CHAPITRE LV
 
COMMENT LES BONS ET LES MAUVAIS DIVISENT LE ROYAUME DE DIEU.
DES HOMMES ET DES ANGES.
DES BONS ET MAUVAIS PRÉLATS.
 
 
    Certes les bons et les mauvais partagent le royaume de Dieu. Car tout ce que Dieu a créé constitue son royaume.

Les méchants et les pervers, dans le mépris qu'ils font de Dieu, de son service et de son culte, choisissent et embrassent les choses caduques et périssables, c'est-à-dire, les richesses et les honneurs du monde, les voluptés corporelles et la vie aussi longue que possible; et de cette manière ils tombent sous le coup des jugements de Dieu, et sont punis de l'éternelle damnation.

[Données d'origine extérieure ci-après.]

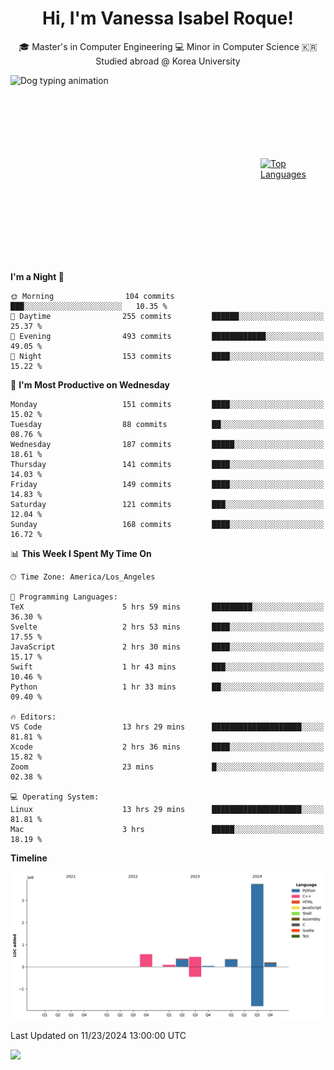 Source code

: <h1 align="center">Hi, I'm Vanessa Isabel Roque!</h1>

<p align="center"> 🎓 Master's in Computer Engineering 💻 Minor in Computer Science 🇰🇷 Studied abroad @ Korea University <br></p>
<div style="display: flex; justify-content: center; align-items: center;">
  <img src="https://cdn.dribbble.com/users/859807/screenshots/6284055/benny_typing_1.gif" width="400" height="300" alt="Dog typing animation">
  <a href="https://github.com/anuraghazra/github-readme-stats">
    <img src="https://github-readme-stats.vercel.app/api/top-langs/?username=vroque19" alt="Top Languages" width="400" height="300">
  </a>
</div>

 
<!--START_SECTION:waka-->
**I'm a Night 🦉** 

```text
🌞 Morning                104 commits         ███░░░░░░░░░░░░░░░░░░░░░░   10.35 % 
🌆 Daytime                255 commits         ██████░░░░░░░░░░░░░░░░░░░   25.37 % 
🌃 Evening                493 commits         ████████████░░░░░░░░░░░░░   49.05 % 
🌙 Night                  153 commits         ████░░░░░░░░░░░░░░░░░░░░░   15.22 % 
```
📅 **I'm Most Productive on Wednesday** 

```text
Monday                   151 commits         ████░░░░░░░░░░░░░░░░░░░░░   15.02 % 
Tuesday                  88 commits          ██░░░░░░░░░░░░░░░░░░░░░░░   08.76 % 
Wednesday                187 commits         █████░░░░░░░░░░░░░░░░░░░░   18.61 % 
Thursday                 141 commits         ████░░░░░░░░░░░░░░░░░░░░░   14.03 % 
Friday                   149 commits         ████░░░░░░░░░░░░░░░░░░░░░   14.83 % 
Saturday                 121 commits         ███░░░░░░░░░░░░░░░░░░░░░░   12.04 % 
Sunday                   168 commits         ████░░░░░░░░░░░░░░░░░░░░░   16.72 % 
```


📊 **This Week I Spent My Time On** 

```text
🕑︎ Time Zone: America/Los_Angeles

💬 Programming Languages: 
TeX                      5 hrs 59 mins       █████████░░░░░░░░░░░░░░░░   36.30 % 
Svelte                   2 hrs 53 mins       ████░░░░░░░░░░░░░░░░░░░░░   17.55 % 
JavaScript               2 hrs 30 mins       ████░░░░░░░░░░░░░░░░░░░░░   15.17 % 
Swift                    1 hr 43 mins        ███░░░░░░░░░░░░░░░░░░░░░░   10.46 % 
Python                   1 hr 33 mins        ██░░░░░░░░░░░░░░░░░░░░░░░   09.40 % 

🔥 Editors: 
VS Code                  13 hrs 29 mins      ████████████████████░░░░░   81.81 % 
Xcode                    2 hrs 36 mins       ████░░░░░░░░░░░░░░░░░░░░░   15.82 % 
Zoom                     23 mins             █░░░░░░░░░░░░░░░░░░░░░░░░   02.38 % 

💻 Operating System: 
Linux                    13 hrs 29 mins      ████████████████████░░░░░   81.81 % 
Mac                      3 hrs               █████░░░░░░░░░░░░░░░░░░░░   18.19 % 
```

**Timeline**

![Lines of Code chart](https://raw.githubusercontent.com/vroque19/vroque19/main/assets/bar_graph.png)


 Last Updated on 11/23/2024 13:00:00 UTC
<!--END_SECTION:waka-->
![](https://komarev.com/ghpvc/?username=vroque19&color=b2a3dc&style=flat-square)
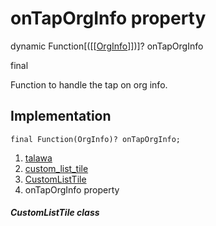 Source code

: 
<div>

# onTapOrgInfo property

</div>


dynamic
Function[([[[OrgInfo](../../models_organization_org_info/OrgInfo-class.md)]])]? onTapOrgInfo


final




Function to handle the tap on org info.



## Implementation

``` language-dart
final Function(OrgInfo)? onTapOrgInfo;
```







1.  [talawa](../../index.md)
2.  [custom_list_tile](../../widgets_custom_list_tile/)
3.  [CustomListTile](../../widgets_custom_list_tile/CustomListTile-class.md)
4.  onTapOrgInfo property

##### CustomListTile class







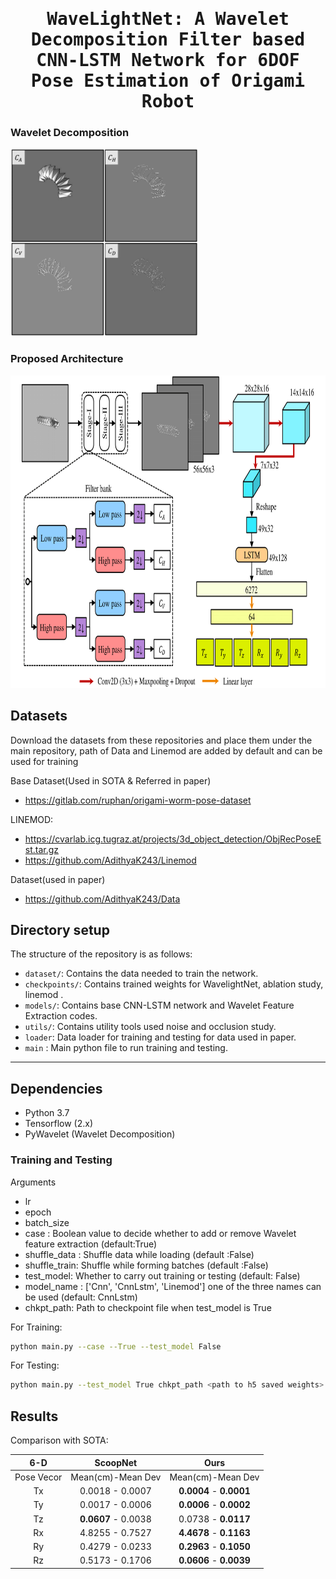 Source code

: <div align="center">

<samp>

<h1> WaveLightNet: A Wavelet Decomposition Filter based CNN-LSTM Network for 6DOF Pose Estimation of Origami Robot  </h1>

</samp>   

</div>     

### Wavelet Decomposition
<p>
  <img src="https://github.com/AdithyaK243/WaveLightNet/blob/main/figures/Wavelet%20Decomposition.png" width=300 height=300 >  
</p>

### Proposed Architecture
<p>
  <img src="https://github.com/AdithyaK243/WaveLightNet/blob/main/figures/Model%20Architecture.png" width=900 height=500 >  
</p>

## Datasets
Download the datasets from these repositories and place them under the main repository, path of Data and Linemod are added by default and can be used for training

 Base Dataset(Used in SOTA & Referred in paper) </br>
   - https://gitlab.com/ruphan/origami-worm-pose-dataset </br>
   
 LINEMOD: </br> 
   - https://cvarlab.icg.tugraz.at/projects/3d_object_detection/ObjRecPoseEst.tar.gz </br>
   - https://github.com/AdithyaK243/Linemod </br>
   
 Dataset(used in paper)</br>  
  - https://github.com/AdithyaK243/Data


## Directory setup
<!---------------------------------------------------------------------------------------------------------------->
The structure of the repository is as follows: 

- `dataset/`: Contains the data needed to train the network.
- `checkpoints/`: Contains trained weights for WavelightNet, ablation study, linemod .
- `models/`: Contains base CNN-LSTM network and Wavelet Feature Extraction codes.
- `utils/`: Contains utility tools used noise and occlusion study.
- `loader`: Data loader for training and testing for data used in paper.
- `main` : Main python file to run training and testing.

---

## Dependencies
- Python 3.7
- Tensorflow (2.x)
- PyWavelet (Wavelet Decomposition)

### Training and Testing 
Arguments

- lr
- epoch 
- batch_size
- case : Boolean value to decide whether to add or remove Wavelet feature extraction (default:True)
- shuffle_data : Shuffle data while loading  (default :False)
- shuffle_train: Shuffle while forming batches (default :False)
- test_model: Whether to carry out training or testing (default: False)
- model_name : ['Cnn', 'CnnLstm', 'Linemod'] one of the three names can be used (default: CnnLstm)
- chkpt_path: Path to checkpoint file when test_model is True    

For Training:
```bash
python main.py --case --True --test_model False
```
For Testing:
```bash
python main.py --test_model True chkpt_path <path to h5 saved weights>
```

## Results
 Comparison with SOTA:

| 6-D | ScoopNet | Ours |
|:-:|:-:|:-:|
Pose Vecor | Mean(cm)-Mean Dev | Mean(cm)-Mean Dev| 
Tx | 0.0018 - 0.0007 | **0.0004** - **0.0001** 
Ty | 0.0017 - 0.0006 | **0.0006** - **0.0002** 
Tz | **0.0607** - 0.0038 | 0.0738 - **0.0117** 
Rx | 4.8255 - 0.7527 | **4.4678** - **0.1163** 
Ry | 0.4279 - 0.0233 | **0.2963** - **0.1050** 
Rz | 0.5173 - 0.1706 | **0.0606** - **0.0039**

Les bons au contraire, méprisant le vice, le monde et tout ce qui peut les séparer de Dieu, élisent Dieu, son honneur, son amour, son culte et son service ; et sont élevés en grâce avec Dieu.

Ainsi, tous ceux qui dès les commencements du monde crurent en Dieu, l'honorèrent, l'aimèrent, se dépouillèrent pour son culte et son service et persévérèrent jusqu'à la fin, furent sauvés.

Et ceux qui tombèrent dans le vice, se relevèrent pour faire pénitence, implorèrent la grâce et la miséricorde, et moururent ainsi, furent aussi sauvés, en vertu de leur pénitence et de la grâce de Dieu.

Tandis que tous les incrédules, tous ceux qui se livrèrent au vice et à l'esprit du mal jusqu'à leur mort, tous ceux-là subissent la damnation éternelle et les vengeances de la justice de Dieu.

C'est là, l'équitable constitution, la norme ou la règle la loi de la justice de Dieu, qui a tout ordonné parfaitement et sagement, qui vit en toutes les créatures, qui régit et gouverne distinctement et séparément tout ce qui est dans la nature des choses, et qui a établi sagement et parfaitement tous les êtres pour sa gloire, et pour l'utilité et l'usage de tous les hommes.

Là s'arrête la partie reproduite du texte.